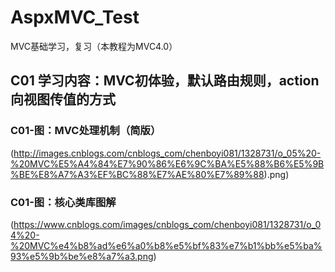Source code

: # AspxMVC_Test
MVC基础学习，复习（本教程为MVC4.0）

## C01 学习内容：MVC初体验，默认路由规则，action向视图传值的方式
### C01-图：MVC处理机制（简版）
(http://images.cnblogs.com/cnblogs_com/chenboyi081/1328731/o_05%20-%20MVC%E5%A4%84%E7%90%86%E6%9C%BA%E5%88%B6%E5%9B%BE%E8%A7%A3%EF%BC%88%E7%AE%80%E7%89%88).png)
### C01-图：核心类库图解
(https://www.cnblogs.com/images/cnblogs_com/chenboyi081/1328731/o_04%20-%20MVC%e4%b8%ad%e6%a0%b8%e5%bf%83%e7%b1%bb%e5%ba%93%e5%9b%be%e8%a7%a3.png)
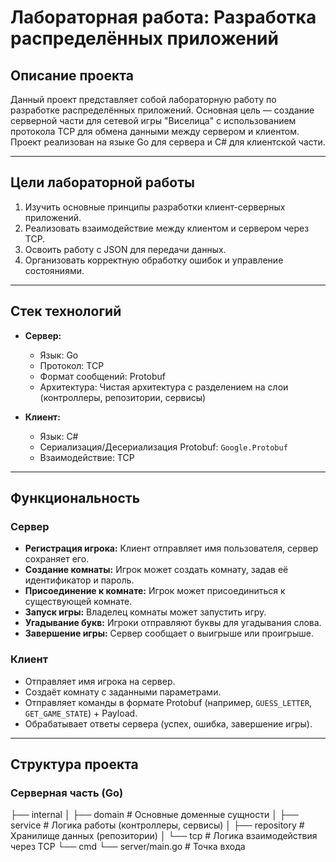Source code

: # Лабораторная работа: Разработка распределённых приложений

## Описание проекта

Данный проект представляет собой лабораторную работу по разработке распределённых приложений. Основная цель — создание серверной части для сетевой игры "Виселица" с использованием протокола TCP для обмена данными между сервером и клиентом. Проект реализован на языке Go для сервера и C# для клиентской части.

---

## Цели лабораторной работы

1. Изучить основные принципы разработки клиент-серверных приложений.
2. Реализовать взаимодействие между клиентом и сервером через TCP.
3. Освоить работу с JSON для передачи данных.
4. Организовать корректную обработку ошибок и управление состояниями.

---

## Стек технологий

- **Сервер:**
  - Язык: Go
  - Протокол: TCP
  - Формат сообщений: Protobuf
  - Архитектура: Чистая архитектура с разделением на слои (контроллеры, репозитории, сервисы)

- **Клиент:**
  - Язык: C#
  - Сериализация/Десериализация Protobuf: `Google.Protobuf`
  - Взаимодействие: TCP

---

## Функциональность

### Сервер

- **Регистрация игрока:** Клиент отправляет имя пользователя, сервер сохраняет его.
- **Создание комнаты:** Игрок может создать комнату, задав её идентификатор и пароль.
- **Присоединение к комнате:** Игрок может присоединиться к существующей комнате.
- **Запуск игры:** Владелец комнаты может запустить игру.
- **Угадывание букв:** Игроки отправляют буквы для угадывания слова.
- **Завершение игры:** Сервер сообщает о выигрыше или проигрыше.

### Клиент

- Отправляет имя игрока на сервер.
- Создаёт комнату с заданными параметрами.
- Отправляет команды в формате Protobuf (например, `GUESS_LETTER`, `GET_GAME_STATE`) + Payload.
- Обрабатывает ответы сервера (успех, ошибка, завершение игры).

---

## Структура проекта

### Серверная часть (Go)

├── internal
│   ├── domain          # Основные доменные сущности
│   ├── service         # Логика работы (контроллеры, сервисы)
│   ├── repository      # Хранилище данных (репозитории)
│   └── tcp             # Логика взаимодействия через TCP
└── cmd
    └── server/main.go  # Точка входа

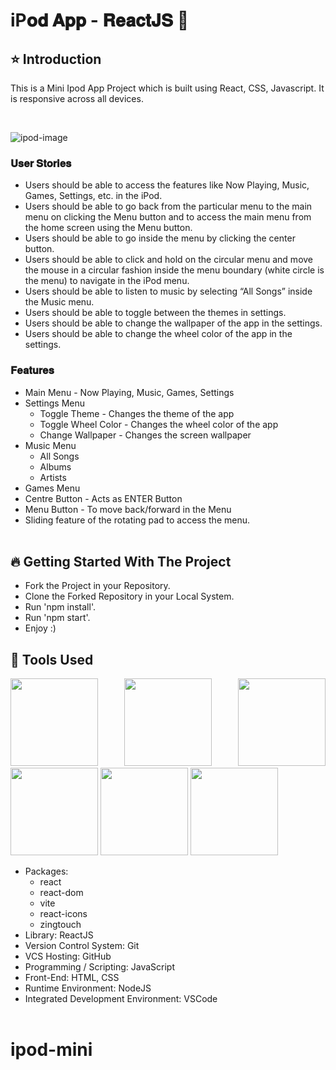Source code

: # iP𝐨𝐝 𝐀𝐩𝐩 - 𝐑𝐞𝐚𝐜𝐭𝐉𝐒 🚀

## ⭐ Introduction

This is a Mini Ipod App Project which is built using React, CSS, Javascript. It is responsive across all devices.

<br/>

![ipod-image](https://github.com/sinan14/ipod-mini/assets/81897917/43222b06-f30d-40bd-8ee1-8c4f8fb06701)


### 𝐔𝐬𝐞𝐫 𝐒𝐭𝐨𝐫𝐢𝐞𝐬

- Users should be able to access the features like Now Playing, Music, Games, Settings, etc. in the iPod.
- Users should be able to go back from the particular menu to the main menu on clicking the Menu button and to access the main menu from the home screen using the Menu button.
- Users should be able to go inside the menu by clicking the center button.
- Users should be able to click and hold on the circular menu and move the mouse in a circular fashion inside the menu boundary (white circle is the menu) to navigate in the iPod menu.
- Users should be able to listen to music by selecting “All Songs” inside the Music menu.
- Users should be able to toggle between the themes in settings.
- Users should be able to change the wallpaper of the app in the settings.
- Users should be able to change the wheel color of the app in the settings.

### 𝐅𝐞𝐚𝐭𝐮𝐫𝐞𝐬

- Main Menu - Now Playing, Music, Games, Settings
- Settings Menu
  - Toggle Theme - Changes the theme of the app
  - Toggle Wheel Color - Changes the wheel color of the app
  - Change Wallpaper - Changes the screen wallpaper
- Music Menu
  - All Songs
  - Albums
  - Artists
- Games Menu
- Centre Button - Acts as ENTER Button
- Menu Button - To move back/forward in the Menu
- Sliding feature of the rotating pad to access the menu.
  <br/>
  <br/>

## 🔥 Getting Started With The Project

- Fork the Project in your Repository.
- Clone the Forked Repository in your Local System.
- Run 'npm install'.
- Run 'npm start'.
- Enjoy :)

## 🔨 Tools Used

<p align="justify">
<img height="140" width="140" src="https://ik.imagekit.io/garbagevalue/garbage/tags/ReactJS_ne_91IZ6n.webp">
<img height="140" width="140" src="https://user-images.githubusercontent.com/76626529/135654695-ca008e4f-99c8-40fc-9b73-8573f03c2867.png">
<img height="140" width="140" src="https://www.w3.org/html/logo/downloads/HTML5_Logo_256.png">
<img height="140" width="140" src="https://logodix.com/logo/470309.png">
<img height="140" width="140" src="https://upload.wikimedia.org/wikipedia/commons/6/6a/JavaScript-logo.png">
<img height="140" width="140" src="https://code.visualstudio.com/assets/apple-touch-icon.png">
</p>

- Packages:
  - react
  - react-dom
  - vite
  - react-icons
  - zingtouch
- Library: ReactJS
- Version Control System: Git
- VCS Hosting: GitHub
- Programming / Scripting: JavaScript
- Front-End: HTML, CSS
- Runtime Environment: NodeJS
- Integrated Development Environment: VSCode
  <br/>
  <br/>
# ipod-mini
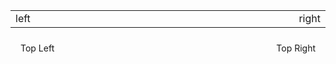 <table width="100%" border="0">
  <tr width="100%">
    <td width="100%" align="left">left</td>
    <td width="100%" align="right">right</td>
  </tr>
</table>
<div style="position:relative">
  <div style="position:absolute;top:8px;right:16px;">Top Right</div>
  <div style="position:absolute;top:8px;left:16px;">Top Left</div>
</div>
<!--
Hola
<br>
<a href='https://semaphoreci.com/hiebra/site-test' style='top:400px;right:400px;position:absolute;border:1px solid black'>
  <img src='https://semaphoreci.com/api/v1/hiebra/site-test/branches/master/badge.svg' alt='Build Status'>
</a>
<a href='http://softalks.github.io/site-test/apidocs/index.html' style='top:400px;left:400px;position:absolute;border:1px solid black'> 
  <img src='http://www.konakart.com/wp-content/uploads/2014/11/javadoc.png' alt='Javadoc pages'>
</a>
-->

## Prompt
Your answer should be each line from the entries that includes the string "https".

## Reply to the exercise
(https://www.cnblogs.com/images/cnblogs_com/chenboyi081/1328731/o_04%20-%20MVC%e4%b8%ad%e6%a0%b8%e5%bf%83%e7%b1%bb%e5%ba%93%e5%9b%be%e8%a7%a3.png)
![ipod-image](https://github.com/sinan14/ipod-mini/assets/81897917/43222b06-f30d-40bd-8ee1-8c4f8fb06701)
<img height="140" width="140" src="https://ik.imagekit.io/garbagevalue/garbage/tags/ReactJS_ne_91IZ6n.webp">
<img height="140" width="140" src="https://user-images.githubusercontent.com/76626529/135654695-ca008e4f-99c8-40fc-9b73-8573f03c2867.png">
<img height="140" width="140" src="https://www.w3.org/html/logo/downloads/HTML5_Logo_256.png">
<img height="140" width="140" src="https://logodix.com/logo/470309.png">
<img height="140" width="140" src="https://upload.wikimedia.org/wikipedia/commons/6/6a/JavaScript-logo.png">
<img height="140" width="140" src="https://code.visualstudio.com/assets/apple-touch-icon.png">
<a href='https://semaphoreci.com/hiebra/site-test' style='top:400px;right:400px;position:absolute;border:1px solid black'>
  <img src='https://semaphoreci.com/api/v1/hiebra/site-test/branches/master/badge.svg' alt='Build Status'>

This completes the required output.